● TASK PROMPT: Only the lines below from the one containing "The NACK condition" to the one containing "- Open your preferred toolchain" should be repeated, both included and unchanged.

Stored items
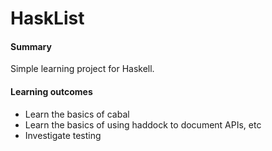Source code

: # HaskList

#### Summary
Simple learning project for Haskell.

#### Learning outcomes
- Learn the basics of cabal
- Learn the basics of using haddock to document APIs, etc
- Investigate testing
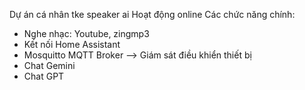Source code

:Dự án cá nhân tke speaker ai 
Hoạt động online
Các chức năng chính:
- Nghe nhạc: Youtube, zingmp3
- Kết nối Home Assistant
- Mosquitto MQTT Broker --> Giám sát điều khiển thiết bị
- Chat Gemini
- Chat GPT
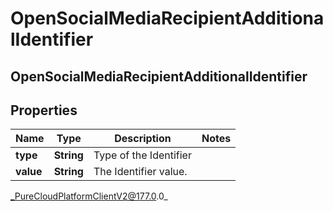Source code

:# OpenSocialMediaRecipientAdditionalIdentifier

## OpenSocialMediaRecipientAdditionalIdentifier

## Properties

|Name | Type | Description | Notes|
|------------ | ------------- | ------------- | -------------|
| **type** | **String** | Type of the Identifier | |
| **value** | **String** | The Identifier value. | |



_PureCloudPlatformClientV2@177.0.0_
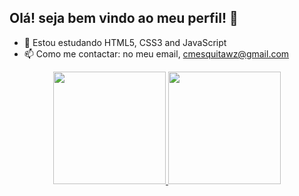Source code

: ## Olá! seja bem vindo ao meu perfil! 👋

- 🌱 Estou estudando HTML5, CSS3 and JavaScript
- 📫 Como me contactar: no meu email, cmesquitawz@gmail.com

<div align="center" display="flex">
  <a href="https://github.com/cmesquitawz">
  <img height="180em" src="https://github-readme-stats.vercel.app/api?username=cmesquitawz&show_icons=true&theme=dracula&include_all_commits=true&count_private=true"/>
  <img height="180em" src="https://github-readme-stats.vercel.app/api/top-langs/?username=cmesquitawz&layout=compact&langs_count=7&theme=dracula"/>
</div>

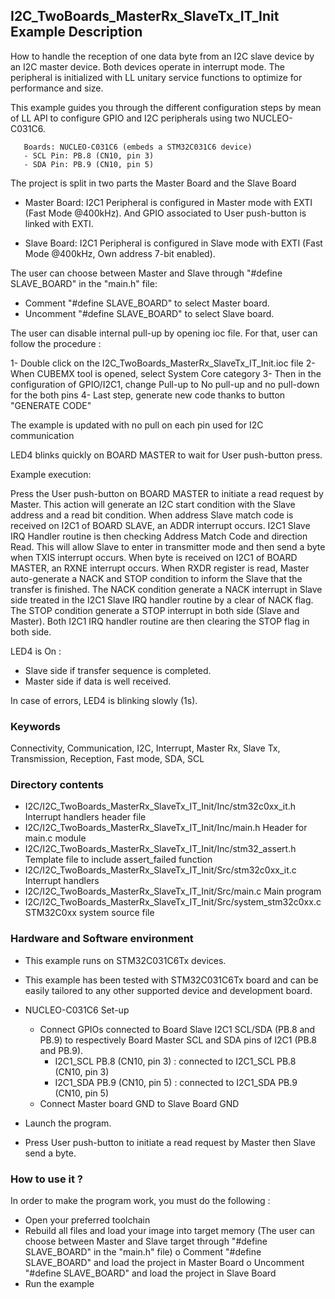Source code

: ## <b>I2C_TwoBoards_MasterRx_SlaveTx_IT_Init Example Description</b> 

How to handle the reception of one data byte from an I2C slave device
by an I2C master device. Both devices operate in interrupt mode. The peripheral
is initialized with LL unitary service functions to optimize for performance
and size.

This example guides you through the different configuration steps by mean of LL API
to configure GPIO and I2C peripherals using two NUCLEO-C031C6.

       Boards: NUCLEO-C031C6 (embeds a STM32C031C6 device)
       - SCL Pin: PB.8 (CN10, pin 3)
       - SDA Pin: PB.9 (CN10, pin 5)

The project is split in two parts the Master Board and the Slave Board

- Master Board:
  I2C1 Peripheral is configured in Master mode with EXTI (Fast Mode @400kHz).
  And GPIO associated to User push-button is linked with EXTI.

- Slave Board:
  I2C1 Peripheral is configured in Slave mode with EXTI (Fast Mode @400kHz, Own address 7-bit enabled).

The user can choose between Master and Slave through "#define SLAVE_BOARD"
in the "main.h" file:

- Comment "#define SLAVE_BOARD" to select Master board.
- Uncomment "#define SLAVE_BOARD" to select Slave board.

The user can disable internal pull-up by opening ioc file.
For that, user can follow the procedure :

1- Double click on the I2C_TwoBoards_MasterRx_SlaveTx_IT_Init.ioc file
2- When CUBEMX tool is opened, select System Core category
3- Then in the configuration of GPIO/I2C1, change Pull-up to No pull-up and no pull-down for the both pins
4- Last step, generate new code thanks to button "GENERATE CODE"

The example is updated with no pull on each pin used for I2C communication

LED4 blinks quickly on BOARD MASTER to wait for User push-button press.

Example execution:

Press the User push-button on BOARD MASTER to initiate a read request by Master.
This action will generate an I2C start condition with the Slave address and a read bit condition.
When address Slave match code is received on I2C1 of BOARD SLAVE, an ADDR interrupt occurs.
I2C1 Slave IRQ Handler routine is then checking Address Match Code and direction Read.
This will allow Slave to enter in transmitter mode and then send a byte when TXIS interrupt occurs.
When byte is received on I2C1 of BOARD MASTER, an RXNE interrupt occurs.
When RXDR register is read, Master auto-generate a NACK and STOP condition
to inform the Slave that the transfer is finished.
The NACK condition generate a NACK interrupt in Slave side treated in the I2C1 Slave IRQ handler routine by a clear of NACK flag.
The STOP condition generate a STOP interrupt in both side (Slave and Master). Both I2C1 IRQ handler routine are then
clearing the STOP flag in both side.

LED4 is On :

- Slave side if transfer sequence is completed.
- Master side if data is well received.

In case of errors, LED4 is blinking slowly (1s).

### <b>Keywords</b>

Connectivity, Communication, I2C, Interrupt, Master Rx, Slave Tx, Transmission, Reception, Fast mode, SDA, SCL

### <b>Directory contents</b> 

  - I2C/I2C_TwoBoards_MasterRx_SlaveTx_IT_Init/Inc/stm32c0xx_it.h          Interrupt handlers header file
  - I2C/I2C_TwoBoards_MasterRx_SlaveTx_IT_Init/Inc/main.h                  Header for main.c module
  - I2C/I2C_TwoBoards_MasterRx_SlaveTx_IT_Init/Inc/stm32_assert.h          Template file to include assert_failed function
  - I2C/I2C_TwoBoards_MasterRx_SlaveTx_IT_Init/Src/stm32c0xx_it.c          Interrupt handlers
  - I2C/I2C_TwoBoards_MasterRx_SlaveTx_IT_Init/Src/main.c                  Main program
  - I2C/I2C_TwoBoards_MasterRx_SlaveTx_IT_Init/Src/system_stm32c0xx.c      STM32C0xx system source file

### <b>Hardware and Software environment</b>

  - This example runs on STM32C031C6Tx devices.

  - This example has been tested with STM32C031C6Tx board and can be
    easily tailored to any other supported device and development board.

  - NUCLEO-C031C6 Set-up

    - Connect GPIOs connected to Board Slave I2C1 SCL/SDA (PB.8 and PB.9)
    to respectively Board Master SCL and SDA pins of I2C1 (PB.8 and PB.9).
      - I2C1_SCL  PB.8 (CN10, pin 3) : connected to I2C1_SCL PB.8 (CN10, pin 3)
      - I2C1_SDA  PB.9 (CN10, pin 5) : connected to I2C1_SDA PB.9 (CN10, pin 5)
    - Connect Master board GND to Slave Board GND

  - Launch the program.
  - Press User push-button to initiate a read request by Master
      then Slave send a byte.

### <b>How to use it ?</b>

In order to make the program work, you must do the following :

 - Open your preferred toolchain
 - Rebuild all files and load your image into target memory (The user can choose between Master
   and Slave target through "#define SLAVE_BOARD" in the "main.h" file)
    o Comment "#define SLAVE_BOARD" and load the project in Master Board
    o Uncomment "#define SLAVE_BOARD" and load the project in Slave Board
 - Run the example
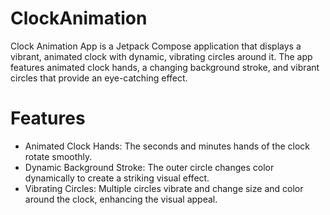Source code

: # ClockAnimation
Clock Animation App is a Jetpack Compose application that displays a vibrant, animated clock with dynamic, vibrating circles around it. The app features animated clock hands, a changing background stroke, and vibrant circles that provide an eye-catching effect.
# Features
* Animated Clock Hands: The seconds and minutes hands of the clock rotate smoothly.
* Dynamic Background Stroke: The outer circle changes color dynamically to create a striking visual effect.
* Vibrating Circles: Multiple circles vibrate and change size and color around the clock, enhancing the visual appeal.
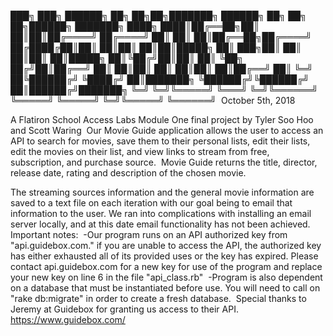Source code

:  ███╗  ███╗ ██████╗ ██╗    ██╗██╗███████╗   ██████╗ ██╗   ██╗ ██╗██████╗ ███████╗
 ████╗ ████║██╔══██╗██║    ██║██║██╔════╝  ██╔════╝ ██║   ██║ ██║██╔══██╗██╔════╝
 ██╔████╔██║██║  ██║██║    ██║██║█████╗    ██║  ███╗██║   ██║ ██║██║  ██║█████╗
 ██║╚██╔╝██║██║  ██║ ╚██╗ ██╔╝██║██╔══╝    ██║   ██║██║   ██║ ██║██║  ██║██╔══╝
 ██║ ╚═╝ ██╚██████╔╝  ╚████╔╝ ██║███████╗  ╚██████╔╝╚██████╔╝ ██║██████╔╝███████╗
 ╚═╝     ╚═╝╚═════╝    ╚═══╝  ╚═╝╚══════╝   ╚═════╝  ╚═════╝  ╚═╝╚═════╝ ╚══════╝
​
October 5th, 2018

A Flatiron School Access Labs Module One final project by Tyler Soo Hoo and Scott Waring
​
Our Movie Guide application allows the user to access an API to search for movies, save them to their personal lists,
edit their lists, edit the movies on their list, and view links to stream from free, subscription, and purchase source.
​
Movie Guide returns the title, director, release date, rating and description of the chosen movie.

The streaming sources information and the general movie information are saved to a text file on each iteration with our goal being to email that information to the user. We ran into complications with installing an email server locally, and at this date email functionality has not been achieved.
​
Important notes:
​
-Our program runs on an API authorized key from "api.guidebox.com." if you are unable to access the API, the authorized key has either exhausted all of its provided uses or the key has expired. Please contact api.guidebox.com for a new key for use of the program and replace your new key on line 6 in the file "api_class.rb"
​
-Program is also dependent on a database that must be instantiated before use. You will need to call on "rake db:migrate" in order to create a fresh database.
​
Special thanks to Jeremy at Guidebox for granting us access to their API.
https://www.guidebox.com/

* * *

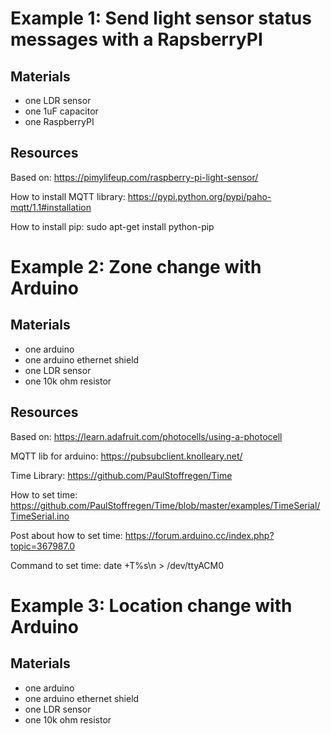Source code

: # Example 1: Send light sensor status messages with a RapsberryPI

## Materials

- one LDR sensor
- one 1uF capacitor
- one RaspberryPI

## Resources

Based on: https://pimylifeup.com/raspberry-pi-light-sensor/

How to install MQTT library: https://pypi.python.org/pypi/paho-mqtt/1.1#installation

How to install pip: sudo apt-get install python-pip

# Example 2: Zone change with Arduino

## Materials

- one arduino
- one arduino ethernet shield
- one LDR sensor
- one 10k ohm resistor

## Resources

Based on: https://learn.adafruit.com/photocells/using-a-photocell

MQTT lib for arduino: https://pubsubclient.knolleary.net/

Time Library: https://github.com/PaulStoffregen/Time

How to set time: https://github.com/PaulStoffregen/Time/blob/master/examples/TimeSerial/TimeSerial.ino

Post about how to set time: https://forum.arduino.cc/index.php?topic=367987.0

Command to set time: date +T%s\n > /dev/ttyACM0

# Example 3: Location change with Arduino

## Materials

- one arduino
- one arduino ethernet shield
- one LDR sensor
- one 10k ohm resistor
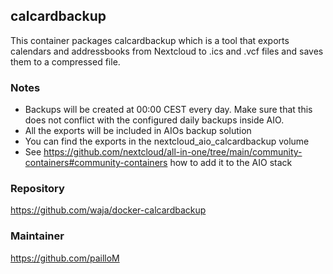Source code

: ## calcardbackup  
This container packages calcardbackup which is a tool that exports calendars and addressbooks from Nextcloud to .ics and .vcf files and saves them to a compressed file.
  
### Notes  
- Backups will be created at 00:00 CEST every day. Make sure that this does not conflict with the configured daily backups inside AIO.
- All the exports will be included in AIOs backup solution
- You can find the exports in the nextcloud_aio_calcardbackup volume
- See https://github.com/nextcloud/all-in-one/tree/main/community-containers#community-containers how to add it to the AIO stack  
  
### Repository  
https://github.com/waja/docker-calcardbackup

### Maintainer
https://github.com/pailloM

● ANSWER SECTION:
The NACK condition generate a NACK interrupt in Slave side treated in the I2C1 Slave IRQ handler routine by a clear of NACK flag.
The STOP condition generate a STOP interrupt in both side (Slave and Master). Both I2C1 IRQ handler routine are then
clearing the STOP flag in both side.

LED4 is On :

- Slave side if transfer sequence is completed.
- Master side if data is well received.

In case of errors, LED4 is blinking slowly (1s).

### <b>Keywords</b>

Connectivity, Communication, I2C, Interrupt, Master Rx, Slave Tx, Transmission, Reception, Fast mode, SDA, SCL

### <b>Directory contents</b> 

  - I2C/I2C_TwoBoards_MasterRx_SlaveTx_IT_Init/Inc/stm32c0xx_it.h          Interrupt handlers header file
  - I2C/I2C_TwoBoards_MasterRx_SlaveTx_IT_Init/Inc/main.h                  Header for main.c module
  - I2C/I2C_TwoBoards_MasterRx_SlaveTx_IT_Init/Inc/stm32_assert.h          Template file to include assert_failed function
  - I2C/I2C_TwoBoards_MasterRx_SlaveTx_IT_Init/Src/stm32c0xx_it.c          Interrupt handlers
  - I2C/I2C_TwoBoards_MasterRx_SlaveTx_IT_Init/Src/main.c                  Main program
  - I2C/I2C_TwoBoards_MasterRx_SlaveTx_IT_Init/Src/system_stm32c0xx.c      STM32C0xx system source file

### <b>Hardware and Software environment</b>

  - This example runs on STM32C031C6Tx devices.

  - This example has been tested with STM32C031C6Tx board and can be
    easily tailored to any other supported device and development board.

  - NUCLEO-C031C6 Set-up

    - Connect GPIOs connected to Board Slave I2C1 SCL/SDA (PB.8 and PB.9)
    to respectively Board Master SCL and SDA pins of I2C1 (PB.8 and PB.9).
      - I2C1_SCL  PB.8 (CN10, pin 3) : connected to I2C1_SCL PB.8 (CN10, pin 3)
      - I2C1_SDA  PB.9 (CN10, pin 5) : connected to I2C1_SDA PB.9 (CN10, pin 5)
    - Connect Master board GND to Slave Board GND

  - Launch the program.
  - Press User push-button to initiate a read request by Master
      then Slave send a byte.

### <b>How to use it ?</b>

In order to make the program work, you must do the following :

 - Open your preferred toolchain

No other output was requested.